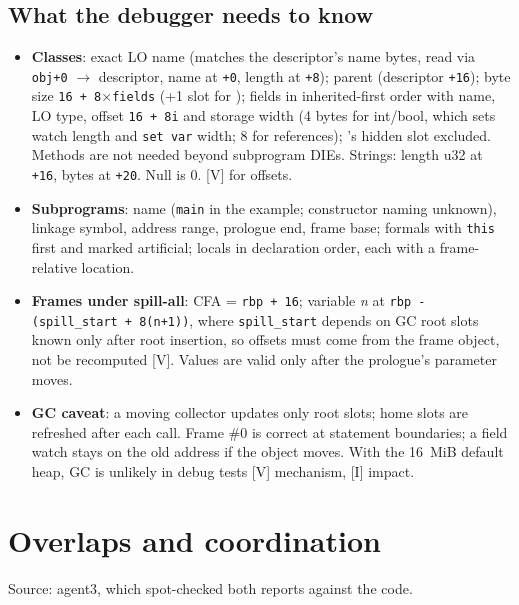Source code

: \documentclass[10pt]{article}
\newcommand{\code}[1]{\texttt{\small #1}}
\newcommand{\mV}{\textsf{\scriptsize[V]}}
\newcommand{\mI}{\textsf{\scriptsize[I]}}
\begin{document}
\subsection{What the debugger needs to know}\label{sec:p4-needs}
\begin{itemize}
\item \textbf{Classes}: exact LO name (matches the descriptor's name bytes, read via \code{obj+0} $\to$ descriptor, name at \code{+0}, length at \code{+8}); parent (descriptor \code{+16}); byte size \code{16 + 8$\times$fields} (+1 slot for ); fields in inherited-first order with name, LO type, offset \code{16 + 8i} and storage width (4 bytes for int/bool, which sets watch length and \code{set var} width; 8 for references); 's hidden slot excluded. Methods are not needed beyond subprogram DIEs. Strings: length u32 at \code{+16}, bytes at \code{+20}. Null is 0. \mV{} for offsets.
\item \textbf{Subprograms}: name (\code{main} in the example; constructor naming unknown), linkage symbol, address range, prologue end, frame base; formals with \code{this} first and marked artificial; locals in declaration order, each with a frame-relative location.
\item \textbf{Frames under spill-all}: CFA = \code{rbp + 16}; variable \emph{n} at \code{rbp - (spill\_start + 8(n+1))}, where \code{spill\_start} depends on GC root slots known only after root insertion, so offsets must come from the frame object, not be recomputed \mV. Values are valid only after the prologue's parameter moves.
\item \textbf{GC caveat}: a moving collector updates only root slots; home slots are refreshed after each call. Frame \#0 is correct at statement boundaries; a field watch stays on the old address if the object moves. With the 16~MiB default heap, GC is unlikely in debug tests \mV{} mechanism, \mI{} impact.
\end{itemize}

\section{Overlaps and coordination}\label{sec:overlap}
Source: agent3, which spot-checked both reports against the code.
\end{document}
********
Find the word "object" in the data and show each line that holds it.

• [Answer box]
\item \textbf{Frames under spill-all}: CFA = \code{rbp + 16}; variable \emph{n} at \code{rbp - (spill\_start + 8(n+1))}, where \code{spill\_start} depends on GC root slots known only after root insertion, so offsets must come from the frame object, not be recomputed \mV. Values are valid only after the prologue's parameter moves.
\item \textbf{GC caveat}: a moving collector updates only root slots; home slots are refreshed after each call. Frame \#0 is correct at statement boundaries; a field watch stays on the old address if the object moves. With the 16~MiB default heap, GC is unlikely in debug tests \mV{} mechanism, \mI{} impact.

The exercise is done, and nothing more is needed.